Когда их в шеренгу выставили, немец вперед вышел в фуражке. Иван Федорович их звания плохо разбирал, штурманы там всякие и прочее. Но сразу видно, офицер. И на ломаном русском первым делом спросил:
— Коммунисты, комсомольцы есть?
Все молчат как один.
— Хорошо. В таком случае кто из вас хочет служить великая Германия? Кто приносить польза, того мы не расстрелять, — и свысока так на всех посматривает. Как на скотину или даже на свиней каких. — Кто может сообщить важный сведения, того мы не расстрелять.
И тут Иван сам не понял, что с ним стряслось, а только коленки вдруг подогнулись, рухнул он в ноги офицеру, чуть сапог не поцеловал, да тот вовремя ногу отдернул.
Про товарищей своих по сараю и не вспомнил, да и плевать на них хотел. Все одно покойники. Даже про сына своего не вспомнил, только о солнышке думал, да о том, как жить хочет.
— Господин офицер! Господин офицер! Я, я хочу служить! Хочу служить! — пытаясь заглянуть снизу вверх в глаза фашисту, бормотал Иван Федорович разбитыми губами.
— Что ты можешь делать для Германия? Что ты можешь делать для фюрера?

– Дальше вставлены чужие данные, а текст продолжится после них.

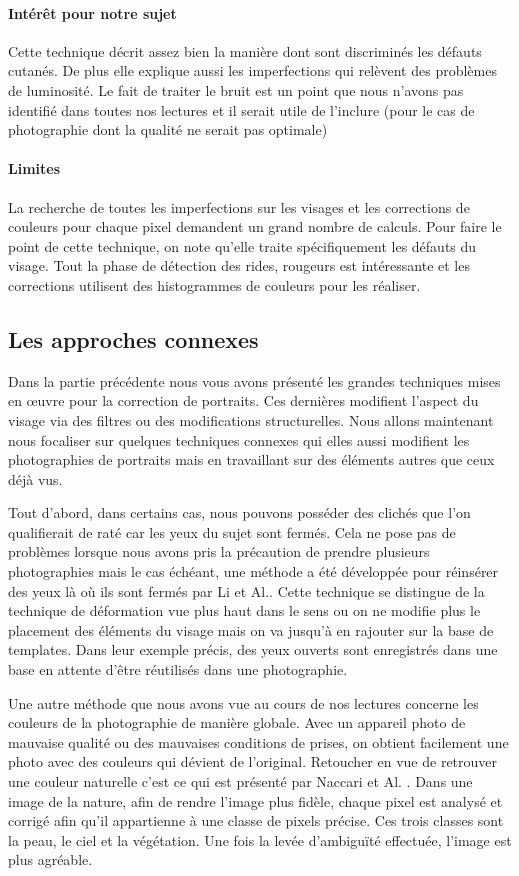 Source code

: \documentclass[11pt, french,screen]{report-rd-info}
\begin{document}
\paragraph{Intérêt pour notre sujet}
Cette technique décrit assez bien la manière dont sont discriminés les défauts cutanés. De plus elle explique aussi les imperfections qui relèvent des problèmes de luminosité. Le fait de traiter le bruit est un point que nous n’avons pas identifié dans toutes nos lectures et il serait utile de l’inclure (pour le cas de photographie dont la qualité ne serait pas optimale)
\paragraph{Limites}
La recherche de toutes les imperfections sur les visages et les corrections de couleurs pour chaque pixel demandent un grand nombre de calculs.
Pour faire le point de cette technique, on note qu’elle traite spécifiquement les défauts du visage. Tout la phase de détection des rides, rougeurs est intéressante et les corrections utilisent des histogrammes de couleurs pour les réaliser.
\subsection{Les approches connexes}
Dans la partie précédente nous vous avons présenté les grandes techniques mises en œuvre pour la correction de portraits. Ces dernières modifient l’aspect du visage via des filtres ou des modifications structurelles. Nous allons maintenant nous focaliser sur quelques techniques connexes qui elles aussi modifient les photographies de portraits mais en travaillant sur des éléments autres que ceux déjà vus.

Tout d’abord, dans certains cas, nous pouvons posséder des clichés que l'on qualifierait de raté car les yeux du sujet sont fermés. Cela ne pose pas de problèmes lorsque nous avons pris la précaution de prendre plusieurs photographies mais le cas échéant, une méthode a été développée pour réinsérer des yeux là où ils sont fermés par Li et Al.\cite{Li2011}. Cette technique se distingue de la technique de déformation vue plus haut dans le sens ou on ne modifie plus le placement des éléments du visage mais on va jusqu'à en rajouter sur la base de templates. Dans leur exemple précis, des yeux ouverts sont enregistrés dans une base en attente d’être réutilisés dans une photographie.

Une autre méthode que nous avons vue au cours de nos lectures concerne les couleurs de la photographie de manière globale. Avec un appareil photo de mauvaise qualité ou des mauvaises conditions de prises, on obtient facilement une photo avec des couleurs qui dévient de l’original. Retoucher en vue de retrouver une couleur naturelle c'est ce qui est présenté par Naccari et Al. \cite{Naccari}. Dans une image de la nature, afin de rendre l’image plus fidèle, chaque pixel est analysé et corrigé afin qu’il appartienne à une classe de pixels précise. Ces trois classes sont la peau, le ciel et la végétation. Une fois la levée d’ambiguïté effectuée, l’image est plus agréable.
\end{document}

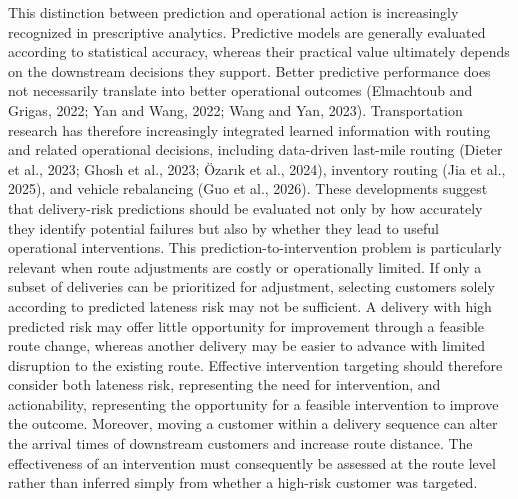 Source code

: \documentclass[11pt,a4paper]{article}
\begin{document}
This distinction between prediction and operational action is
increasingly recognized in prescriptive analytics. Predictive models are
generally evaluated according to statistical accuracy, whereas their
practical value ultimately depends on the downstream decisions they
support. Better predictive performance does not necessarily translate
into better operational outcomes (Elmachtoub and Grigas, 2022; Yan and
Wang, 2022; Wang and Yan, 2023). Transportation research has therefore
increasingly integrated learned information with routing and related
operational decisions, including data-driven last-mile routing (Dieter
et al., 2023; Ghosh et al., 2023; Özarık et al., 2024), inventory
routing (Jia et al., 2025), and vehicle rebalancing (Guo et al., 2026).
These developments suggest that delivery-risk predictions should be
evaluated not only by how accurately they identify potential failures
but also by whether they lead to useful operational interventions. This
prediction-to-intervention problem is particularly relevant when route
adjustments are costly or operationally limited. If only a subset of
deliveries can be prioritized for adjustment, selecting customers solely
according to predicted lateness risk may not be sufficient. A delivery
with high predicted risk may offer little opportunity for improvement
through a feasible route change, whereas another delivery may be easier
to advance with limited disruption to the existing route. Effective
intervention targeting should therefore consider both lateness risk,
representing the need for intervention, and actionability, representing
the opportunity for a feasible intervention to improve the outcome.
Moreover, moving a customer within a delivery sequence can alter the
arrival times of downstream customers and increase route distance. The
effectiveness of an intervention must consequently be assessed at the
route level rather than inferred simply from whether a high-risk
customer was targeted.
\end{document}
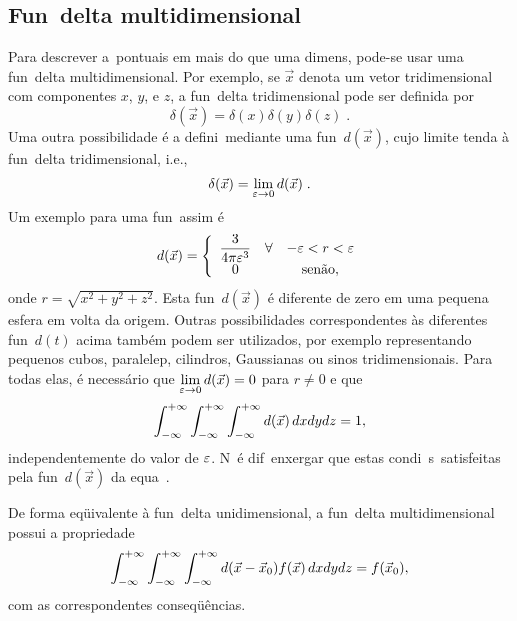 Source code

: \subsection{Fun\cao\ delta multidimensional}

Para descrever a\coes\ pontuais em mais do que uma dimens\ao, pode-se
usar uma fun\cao\ delta multidimensional. Por exemplo, se $\vec x$
denota um vetor tridimensional com componentes $x$, $y$, e $z$, a
fun\cao\ delta tridimensional pode ser definida por
\begin{equation}
\delta(\vec x) = \delta(x)\delta(y)\delta(z) \; .
\label{eq:delmul}
\end{equation}
Uma outra possibilidade \'e a defini\cao\ mediante uma fun\cao\
$d(\vec{x})$, cujo limite tenda \`a fun\cao\ delta tridimensional, i.e.,
\begin{equation}
\delta(\vec x) = \lim_{\varepsilon\to0} d(\vec x) \; .
\label{eq:del3d}
\end{equation}
Um exemplo para uma fun\cao\ assim \'e
\begin{equation}
d(\vec x) = \left\{ \begin{array}{ccc}
\displaystyle \frac{3}{4\pi\varepsilon^3} & \forall & -\varepsilon < r < \varepsilon \\
0 && \mbox{sen\~ao},
\end{array}
\right.
\label{eq:dt3d}
\end{equation}
onde $r=\sqrt{x^2+y^2+z^2}$. Esta fun\cao\ $d(\vec{x})$ \'e diferente de
zero em uma pequena esfera em volta da origem. Outras possibilidades
correspondentes \`as diferentes fun\coes\ $d(t)$ acima tamb\'em podem
ser utilizados, por exemplo representando pequenos cubos,
paralelep\ipedos, cilindros, Gaussianas ou sinos tridimensionais. Para
todas elas, \'e necess\'ario que $\displaystyle \lim_{\varepsilon\to0} d(\vec
x) = 0$ para $r\neq0$ e que
\begin{equation}
\int_{-\infty}^{+\infty} \int_{-\infty}^{+\infty} \int_{-\infty}^{+\infty} d(\vec x) \, dxdydz = 1,
\label{eq:volum}
\end{equation}
independentemente do valor de $\varepsilon$. N\ao\ \'e dif\icil\ enxergar que
estas condi\coes\ s\ao\ satisfeitas pela fun\cao\ $d(\vec{x})$ da
equa\cao\ \refi{eq:dt3d}.

De forma eq\"uivalente \`a fun\cao\ delta unidimensional, a fun\cao\ delta
multidimensional possui a propriedade 
\begin{equation}
\int_{-\infty}^{+\infty} \int_{-\infty}^{+\infty} \int_{-\infty}^{+\infty} d(\vec x-\vec x_0) f(\vec x) \, dxdydz = f(\vec x_0),
\label{eq:samp3d}
\end{equation}
com as correspondentes conseq\"u\^encias.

— Все! Все могу делать! — преданно тараща на фашиста заплывший глаз, второй и вовсе не открывался, заверял Иван Федорович.
— И зачем я тебя в том подвале не придушил? Сволочь! — раздался за спиной у Ивана Федоровича тихий, но ясный, полный презрения голос.
Сволочь?
— Господин офицер, среди них коммунист есть! Вот этот вот! — тыча пальцем в Сергея, со злобным, мстительным наслаждением выкрикнул Иван Федорович. Вот тебе, сука, за крест, за Анфису и услуги твои медвежьи, думал он с внезапно поднявшейся откуда-то из глубин души ненавистью. — Это замполит нашей бригады. Комиссар!
— Комиссар? Коммунист?
— Да! Да! А вот эти двое комсомольцы! — снова оборотился к своим бывшим товарищам Иван Федорович, и тут же кто-то дал ему ногой под самые ребра.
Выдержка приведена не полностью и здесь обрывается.